How to run cluster.split on HPC

I am going to run the second step of cluster.split on my IBM HPC using the following script:

#!/bin/bash
#BSUB -R “rusage[mem=800GB]”
./mothur “#cluster.split(file=final.file, count= final.count_table, cutoff=0.03, processors=10)”

Here is the output of lshosts on my HPC: I can use hpc-cmp-01 and hpc-cmp-02 for my computing work.

HOST_NAME type model cpuf ncpus maxmem maxswp server RESOURCES
hpc-mgt-01 LINUXPP POWER8 250.0 20 128G 31.9G Yes (mg)
hpc-mgt-02 LINUXPP POWER8 250.0 20 128G 31.9G Yes (mg)
hpc-cmp-01 LINUXPP POWER8 250.0 20 1T 31.9G Yes ()
hpc-cmp-02 LINUXPP POWER8 250.0 20 1T 31.9G Yes ()
hpc-cmp-03 LINUXPP POWER8 250.0 40 314.5G 31.9G Yes ()
hpc-cmp-04 LINUXPP POWER8 250.0 40 314.5G 31.9G Yes ()

Hello ,this is what I am doing on my server. The module I am loading are those required to be able to call Mothur correcly within my working environment, it may change for you. I would use “current” in the batch file instead of the complete path + file name, it will save you errors. Hope it helps,

#!/bin/bash

#SBATCH --time=24:00:00
#SBATCH --account=def-myaccount
#SBATCH --mem=128000M
#SBATCH --mail-user=me@umontreal.ca
#SBATCH --cpus-per-task=32
#SBATCH --mail-type=BEGIN
#SBATCH --mail-type=END
#SBATCH --mail-type=FAIL
#SBATCH --mail-type=REQUEUE
#SBATCH --mail-type=ALL
#SBATCH --output=projectname.out

cd $SCRATCH/path where my data are

module purge

module load gcc/9.3.0
module load mothur/1.47.0
module load vsearch/2.15.2

mothur myproject.batch

seff $SLURM_JOBID

sstat $SLURM_JOBID

800GB - That’s a lot of memory!
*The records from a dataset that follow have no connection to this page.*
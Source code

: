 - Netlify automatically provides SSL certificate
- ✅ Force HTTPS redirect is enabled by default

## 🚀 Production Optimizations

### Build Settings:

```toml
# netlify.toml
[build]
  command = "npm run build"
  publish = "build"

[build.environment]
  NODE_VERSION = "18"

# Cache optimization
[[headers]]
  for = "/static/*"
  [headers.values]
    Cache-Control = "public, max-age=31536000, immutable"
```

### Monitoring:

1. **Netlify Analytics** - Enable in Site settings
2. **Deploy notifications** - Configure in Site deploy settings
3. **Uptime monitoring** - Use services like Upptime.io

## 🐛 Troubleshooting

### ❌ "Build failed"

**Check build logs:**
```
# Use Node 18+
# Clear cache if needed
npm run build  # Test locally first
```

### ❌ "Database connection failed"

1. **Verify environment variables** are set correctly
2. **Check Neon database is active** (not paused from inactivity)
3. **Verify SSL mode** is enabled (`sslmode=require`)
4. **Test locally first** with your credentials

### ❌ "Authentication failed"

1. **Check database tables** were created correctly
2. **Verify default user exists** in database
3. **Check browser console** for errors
What problem are you running into? Are you using slurm or pbs?

Pat

Hello, could you please clarify if it is mandatory to have vsearch executable while running the step cluster.split? I don’t have it in my HPC where I am running this particular step.

I am using IBM machine with LSF (just like PBS/SLURM) for resource management. I have already got all the “final.93.opti_mcc.list” type of files. The process is still running since the last 24 hours and I don’t know when is it going to finish. (Please note I don’t have vsearch executable in my folder.) Here is what I get about my job.

bjobs -l 1154

Job <1154>, User , Project , Status , Queue , Command <
#!/bin/bash;#BSUB -R “rusage[mem=800GB]”;./mothur “#cluste
r.split(file=final.file, count=final.count_table, cutoff=0
.03, processors=10)”>, Share group charged
Thu Mar 31 17:14:52: Submitted from host , CWD <$HOME/simplestat/cl
ustersplit>, Requested Resources <rusage[mem=819200.00]>;
Thu Mar 31 17:14:52: Started 1 Task(s) on Host(s) , Allocated 1 Slo
t(s) on Host(s) , Execution Home </home/ibm>,
Execution CWD </home/ibm/simplestat/clustersplit>;
Fri Apr 1 11:27:38: Resource usage collected.
The CPU time used is 148675 seconds.
MEM: 757.3 Gbytes; SWAP: 0 Mbytes; NTHREAD: 5
PGID: 148682; PIDs: 148682 148683 148687 148688

MEMORY USAGE:
MAX MEM: 757.3 Gbytes; AVG MEM: 574 Gbytes

GPFSIO DATA:
READ: ~0 bytes; WRITE: ~0 bytes

SCHEDULING PARAMETERS:
r15s r1m r15m ut pg io ls it tmp swp mem
loadSched - - - - - - - - - - -
loadStop - - - - - - - - - - -

RESOURCE REQUIREMENT DETAILS:
Combined: select[type == local] order[r15s:pg] rusage[mem=819200.00]
Effective: select[type == local] order[r15s:pg] rusage[mem=819200.00]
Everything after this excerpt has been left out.